Data shown >>
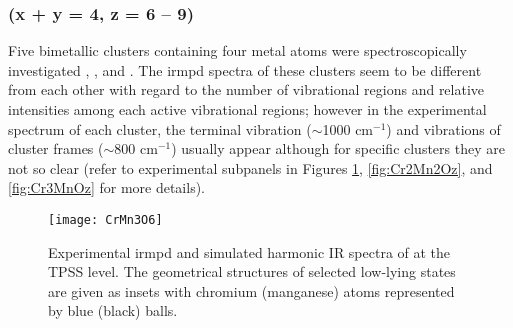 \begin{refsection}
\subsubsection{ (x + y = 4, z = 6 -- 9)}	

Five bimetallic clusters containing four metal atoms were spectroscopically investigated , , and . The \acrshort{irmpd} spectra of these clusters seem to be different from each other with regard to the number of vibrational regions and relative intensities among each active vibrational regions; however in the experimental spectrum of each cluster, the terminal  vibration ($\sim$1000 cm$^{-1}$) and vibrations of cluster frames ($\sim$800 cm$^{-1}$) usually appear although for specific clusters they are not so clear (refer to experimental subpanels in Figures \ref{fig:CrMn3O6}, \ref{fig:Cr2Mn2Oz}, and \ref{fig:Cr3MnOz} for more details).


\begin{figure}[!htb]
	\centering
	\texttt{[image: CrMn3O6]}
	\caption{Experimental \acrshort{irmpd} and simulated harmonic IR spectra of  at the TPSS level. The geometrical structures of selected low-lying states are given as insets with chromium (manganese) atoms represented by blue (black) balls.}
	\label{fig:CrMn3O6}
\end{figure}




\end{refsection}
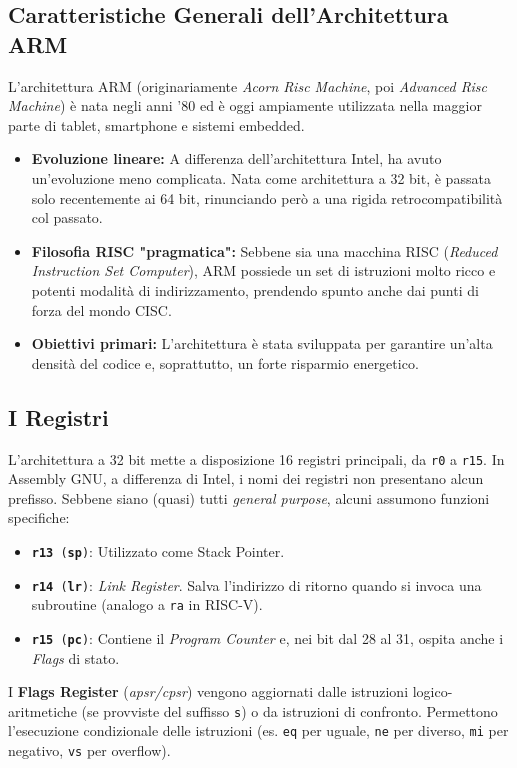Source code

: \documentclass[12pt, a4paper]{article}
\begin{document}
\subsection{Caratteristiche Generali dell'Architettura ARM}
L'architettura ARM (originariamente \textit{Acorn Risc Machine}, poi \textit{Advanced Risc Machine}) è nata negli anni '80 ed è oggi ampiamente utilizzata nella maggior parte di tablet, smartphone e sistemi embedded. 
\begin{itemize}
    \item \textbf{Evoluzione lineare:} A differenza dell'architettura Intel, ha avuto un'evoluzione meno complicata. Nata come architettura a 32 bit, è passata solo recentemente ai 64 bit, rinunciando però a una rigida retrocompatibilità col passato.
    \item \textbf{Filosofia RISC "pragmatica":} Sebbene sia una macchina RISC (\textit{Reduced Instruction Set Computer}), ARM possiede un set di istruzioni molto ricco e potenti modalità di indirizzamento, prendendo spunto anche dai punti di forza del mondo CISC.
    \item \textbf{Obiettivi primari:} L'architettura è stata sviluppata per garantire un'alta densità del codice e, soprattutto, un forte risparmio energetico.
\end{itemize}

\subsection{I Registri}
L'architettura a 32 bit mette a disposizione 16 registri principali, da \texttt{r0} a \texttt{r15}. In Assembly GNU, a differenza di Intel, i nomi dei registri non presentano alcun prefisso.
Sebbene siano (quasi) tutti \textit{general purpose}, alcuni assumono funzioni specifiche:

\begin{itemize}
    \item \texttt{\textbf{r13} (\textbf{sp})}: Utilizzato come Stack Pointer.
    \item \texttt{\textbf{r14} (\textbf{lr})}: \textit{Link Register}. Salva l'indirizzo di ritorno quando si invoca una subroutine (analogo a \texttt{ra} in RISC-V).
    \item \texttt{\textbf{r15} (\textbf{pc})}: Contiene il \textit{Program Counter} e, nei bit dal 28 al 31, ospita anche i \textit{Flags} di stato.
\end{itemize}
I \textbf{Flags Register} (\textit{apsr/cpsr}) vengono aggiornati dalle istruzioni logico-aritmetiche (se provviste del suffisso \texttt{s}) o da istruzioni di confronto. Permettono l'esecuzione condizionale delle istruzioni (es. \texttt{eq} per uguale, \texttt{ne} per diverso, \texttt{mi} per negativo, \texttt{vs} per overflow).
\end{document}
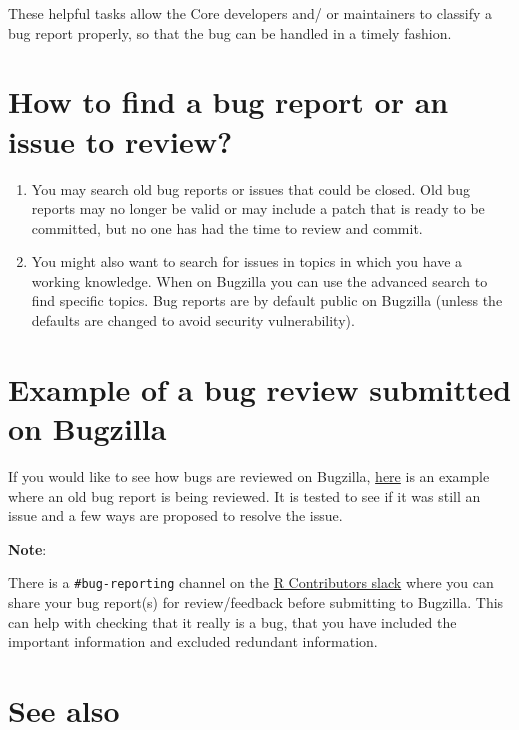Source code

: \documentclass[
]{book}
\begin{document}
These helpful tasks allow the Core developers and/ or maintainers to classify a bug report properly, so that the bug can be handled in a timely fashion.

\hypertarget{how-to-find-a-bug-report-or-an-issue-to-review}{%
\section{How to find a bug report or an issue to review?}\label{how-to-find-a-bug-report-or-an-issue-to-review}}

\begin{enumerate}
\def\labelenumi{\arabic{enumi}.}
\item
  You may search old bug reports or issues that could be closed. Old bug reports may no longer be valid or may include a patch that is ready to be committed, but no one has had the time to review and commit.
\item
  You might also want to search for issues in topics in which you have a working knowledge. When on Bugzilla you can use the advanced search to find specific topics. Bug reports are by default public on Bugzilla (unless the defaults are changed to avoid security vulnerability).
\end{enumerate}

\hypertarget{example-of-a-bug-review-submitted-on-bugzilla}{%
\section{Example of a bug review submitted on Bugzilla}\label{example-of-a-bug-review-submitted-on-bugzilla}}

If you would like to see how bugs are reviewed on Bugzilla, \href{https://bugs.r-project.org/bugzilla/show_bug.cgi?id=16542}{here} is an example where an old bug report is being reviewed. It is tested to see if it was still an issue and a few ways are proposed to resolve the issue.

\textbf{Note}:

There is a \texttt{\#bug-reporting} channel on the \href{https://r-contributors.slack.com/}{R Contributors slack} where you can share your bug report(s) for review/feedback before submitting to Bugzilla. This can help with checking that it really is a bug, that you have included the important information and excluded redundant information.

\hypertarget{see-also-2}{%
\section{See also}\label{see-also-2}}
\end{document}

About this exercise >>
Leaving the images behind, set down every entry word for word.

Response for this exercise >>
 \begin{refsection}
\subsubsection{ (x + y = 4, z = 6 -- 9)}	

Five bimetallic clusters containing four metal atoms were spectroscopically investigated , , and . The \acrshort{irmpd} spectra of these clusters seem to be different from each other with regard to the number of vibrational regions and relative intensities among each active vibrational regions; however in the experimental spectrum of each cluster, the terminal  vibration ($\sim$1000 cm$^{-1}$) and vibrations of cluster frames ($\sim$800 cm$^{-1}$) usually appear although for specific clusters they are not so clear (refer to experimental subpanels in Figures \ref{fig:CrMn3O6}, \ref{fig:Cr2Mn2Oz}, and \ref{fig:Cr3MnOz} for more details).


\begin{figure}[!htb]
	\centering
	\texttt{[image: CrMn3O6]}
	\caption{Experimental \acrshort{irmpd} and simulated harmonic IR spectra of  at the TPSS level. The geometrical structures of selected low-lying states are given as insets with chromium (manganese) atoms represented by blue (black) balls.}
	\label{fig:CrMn3O6}
\end{figure}




\end{refsection}
Source code

: \documentclass[12pt, a4paper]{article}
\begin{document}
\subsection{Caratteristiche Generali dell'Architettura ARM}
L'architettura ARM (originariamente \textit{Acorn Risc Machine}, poi \textit{Advanced Risc Machine}) è nata negli anni '80 ed è oggi ampiamente utilizzata nella maggior parte di tablet, smartphone e sistemi embedded. 
\begin{itemize}
    \item \textbf{Evoluzione lineare:} A differenza dell'architettura Intel, ha avuto un'evoluzione meno complicata. Nata come architettura a 32 bit, è passata solo recentemente ai 64 bit, rinunciando però a una rigida retrocompatibilità col passato.
    \item \textbf{Filosofia RISC "pragmatica":} Sebbene sia una macchina RISC (\textit{Reduced Instruction Set Computer}), ARM possiede un set di istruzioni molto ricco e potenti modalità di indirizzamento, prendendo spunto anche dai punti di forza del mondo CISC.
    \item \textbf{Obiettivi primari:} L'architettura è stata sviluppata per garantire un'alta densità del codice e, soprattutto, un forte risparmio energetico.
\end{itemize}

\subsection{I Registri}
L'architettura a 32 bit mette a disposizione 16 registri principali, da \texttt{r0} a \texttt{r15}. In Assembly GNU, a differenza di Intel, i nomi dei registri non presentano alcun prefisso.
Sebbene siano (quasi) tutti \textit{general purpose}, alcuni assumono funzioni specifiche:

\begin{itemize}
    \item \texttt{\textbf{r13} (\textbf{sp})}: Utilizzato come Stack Pointer.
    \item \texttt{\textbf{r14} (\textbf{lr})}: \textit{Link Register}. Salva l'indirizzo di ritorno quando si invoca una subroutine (analogo a \texttt{ra} in RISC-V).
    \item \texttt{\textbf{r15} (\textbf{pc})}: Contiene il \textit{Program Counter} e, nei bit dal 28 al 31, ospita anche i \textit{Flags} di stato.
\end{itemize}
I \textbf{Flags Register} (\textit{apsr/cpsr}) vengono aggiornati dalle istruzioni logico-aritmetiche (se provviste del suffisso \texttt{s}) o da istruzioni di confronto. Permettono l'esecuzione condizionale delle istruzioni (es. \texttt{eq} per uguale, \texttt{ne} per diverso, \texttt{mi} per negativo, \texttt{vs} per overflow).
\end{document}
Source code

: \documentclass[
]{book}
\begin{document}
These helpful tasks allow the Core developers and/ or maintainers to classify a bug report properly, so that the bug can be handled in a timely fashion.

\hypertarget{how-to-find-a-bug-report-or-an-issue-to-review}{%
\section{How to find a bug report or an issue to review?}\label{how-to-find-a-bug-report-or-an-issue-to-review}}

\begin{enumerate}
\def\labelenumi{\arabic{enumi}.}
\item
  You may search old bug reports or issues that could be closed. Old bug reports may no longer be valid or may include a patch that is ready to be committed, but no one has had the time to review and commit.
\item
  You might also want to search for issues in topics in which you have a working knowledge. When on Bugzilla you can use the advanced search to find specific topics. Bug reports are by default public on Bugzilla (unless the defaults are changed to avoid security vulnerability).
\end{enumerate}

\hypertarget{example-of-a-bug-review-submitted-on-bugzilla}{%
\section{Example of a bug review submitted on Bugzilla}\label{example-of-a-bug-review-submitted-on-bugzilla}}

If you would like to see how bugs are reviewed on Bugzilla, \href{https://bugs.r-project.org/bugzilla/show_bug.cgi?id=16542}{here} is an example where an old bug report is being reviewed. It is tested to see if it was still an issue and a few ways are proposed to resolve the issue.

\textbf{Note}:

There is a \texttt{\#bug-reporting} channel on the \href{https://r-contributors.slack.com/}{R Contributors slack} where you can share your bug report(s) for review/feedback before submitting to Bugzilla. This can help with checking that it really is a bug, that you have included the important information and excluded redundant information.

\hypertarget{see-also-2}{%
\section{See also}\label{see-also-2}}
\end{document}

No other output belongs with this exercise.